Helena Kristina Bergström Nutley (born 5 February 1964) is a Swedish actress and film director. From an acting family, she began her career in 1982. She has appeared on the stages of the Royal Dramatic Theatre  (Dramaten) and the Stockholm City Theatre, but is best known for her work in films. The Women on the Roof is considered a breakout role for her. Her most awarded film is The Last Dance, for which she received the Guldbagge Award for Best Actress in a Leading Role and Festival Awards in Montreal and Istanbul. Her husband, Colin Nutley, has directed her in several movies. In 2007, she directed for the first time for the film Mind the Gap. She is also a screenwriter and a singer.

Personal life
Bergström was born in Kortedala, Gothenburg, the daughter of actress Kerstin Widgren and Hans Bergström, a director and actor. Her maternal grandfather, Olof Widgren, was also an actor.

Bergström studied in Mississippi in the United States as an exchange student when she was a teenager.

She is married to Colin Nutley, with whom she has two children, Molly and Timothy, and a stepson, Daniel Nutley. They met while  filming Blackjack. At the time, Nutley was married and was 20 years her senior. They live in an apartment on Kungsholmen, an island in central Stockholm, where her grandparents lived. They also have a house in the country.

Career
She first appeared in a movie directed by her father in 1978, entitled Sweet Home. Bergström embarked on a film career in 1982, working in the television mini-series "Time Out".  A year later she appeared in the satirical comedy series Vidöppet, or Wide Open in English.

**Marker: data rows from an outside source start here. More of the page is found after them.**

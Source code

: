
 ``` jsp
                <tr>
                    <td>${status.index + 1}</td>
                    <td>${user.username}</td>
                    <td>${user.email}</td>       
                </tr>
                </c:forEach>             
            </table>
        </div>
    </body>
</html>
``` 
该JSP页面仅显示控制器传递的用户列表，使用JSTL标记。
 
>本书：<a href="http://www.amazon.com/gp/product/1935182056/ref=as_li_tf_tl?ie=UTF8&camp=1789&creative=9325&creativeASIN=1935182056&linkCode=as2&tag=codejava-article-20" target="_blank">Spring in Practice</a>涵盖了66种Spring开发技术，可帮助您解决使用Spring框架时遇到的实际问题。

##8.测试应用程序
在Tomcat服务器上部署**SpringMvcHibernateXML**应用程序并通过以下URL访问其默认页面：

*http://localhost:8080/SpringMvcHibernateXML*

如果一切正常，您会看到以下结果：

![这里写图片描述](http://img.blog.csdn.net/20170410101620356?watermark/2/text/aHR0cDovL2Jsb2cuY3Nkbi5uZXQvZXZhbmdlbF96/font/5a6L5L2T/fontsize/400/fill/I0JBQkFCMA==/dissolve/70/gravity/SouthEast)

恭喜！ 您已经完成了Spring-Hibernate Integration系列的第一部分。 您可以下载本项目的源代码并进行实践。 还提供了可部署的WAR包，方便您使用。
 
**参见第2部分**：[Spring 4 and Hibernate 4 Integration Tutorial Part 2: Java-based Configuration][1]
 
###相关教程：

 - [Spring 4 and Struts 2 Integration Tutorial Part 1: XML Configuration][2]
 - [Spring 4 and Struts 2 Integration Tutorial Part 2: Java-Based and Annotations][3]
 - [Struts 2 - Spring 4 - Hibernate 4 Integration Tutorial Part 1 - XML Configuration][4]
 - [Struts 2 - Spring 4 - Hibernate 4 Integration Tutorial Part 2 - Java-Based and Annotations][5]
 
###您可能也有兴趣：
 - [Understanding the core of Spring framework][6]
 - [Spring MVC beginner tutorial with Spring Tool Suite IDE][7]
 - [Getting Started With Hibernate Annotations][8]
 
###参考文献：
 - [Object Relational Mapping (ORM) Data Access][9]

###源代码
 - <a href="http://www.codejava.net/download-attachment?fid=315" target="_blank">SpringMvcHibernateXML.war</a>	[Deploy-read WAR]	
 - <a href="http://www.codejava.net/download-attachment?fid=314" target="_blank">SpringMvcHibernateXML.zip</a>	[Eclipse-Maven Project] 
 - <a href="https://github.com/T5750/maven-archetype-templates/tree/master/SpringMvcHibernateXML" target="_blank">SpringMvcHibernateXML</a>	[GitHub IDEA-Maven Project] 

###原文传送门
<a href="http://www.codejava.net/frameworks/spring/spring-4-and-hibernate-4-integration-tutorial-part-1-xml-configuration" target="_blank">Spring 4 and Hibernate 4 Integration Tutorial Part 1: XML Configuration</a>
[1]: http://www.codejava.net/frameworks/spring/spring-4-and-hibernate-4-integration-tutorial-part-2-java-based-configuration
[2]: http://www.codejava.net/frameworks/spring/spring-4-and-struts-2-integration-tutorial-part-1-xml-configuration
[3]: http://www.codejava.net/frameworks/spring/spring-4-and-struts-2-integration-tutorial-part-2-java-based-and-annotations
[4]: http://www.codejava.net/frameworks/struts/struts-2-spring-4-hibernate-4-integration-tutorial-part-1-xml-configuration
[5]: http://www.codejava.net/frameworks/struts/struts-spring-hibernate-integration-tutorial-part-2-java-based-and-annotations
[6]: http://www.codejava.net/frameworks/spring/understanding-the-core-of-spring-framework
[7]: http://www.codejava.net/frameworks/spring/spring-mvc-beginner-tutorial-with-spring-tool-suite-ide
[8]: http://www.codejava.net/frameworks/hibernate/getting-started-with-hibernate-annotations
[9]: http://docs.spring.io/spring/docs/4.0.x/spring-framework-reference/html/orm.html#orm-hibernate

In 1988, she graduated from "Teaterhögskolan", the theatre academy, in Stockholm, after which she worked at the Royal Dramatic Theatre  (Dramaten) and at the Stockholm City Theatre.

In 2008, she starred in a drama about Nobel Prize-winning author Selma Lagerlöf. She is known for her work in films, such as Miss Julie and House of Angels. The Woman on the Roof is described as the role that made her a noted actress. Although it was not a box office success, it was praised by the film critics. She became more notable after her "vivid portrayal of a tough city girl" during World War II in 1939. In 1990, she received the Swedish Film Academy Kurt Linder prize and in 1992 Teaterförbundet Daniel Engdahl scholarship.

She has been directed by her husband in films including Black Jack, House of Angels, The Last Dance. Her husband has directed Bergström in films involving sex scenes; she said he found this to be uncomfortable.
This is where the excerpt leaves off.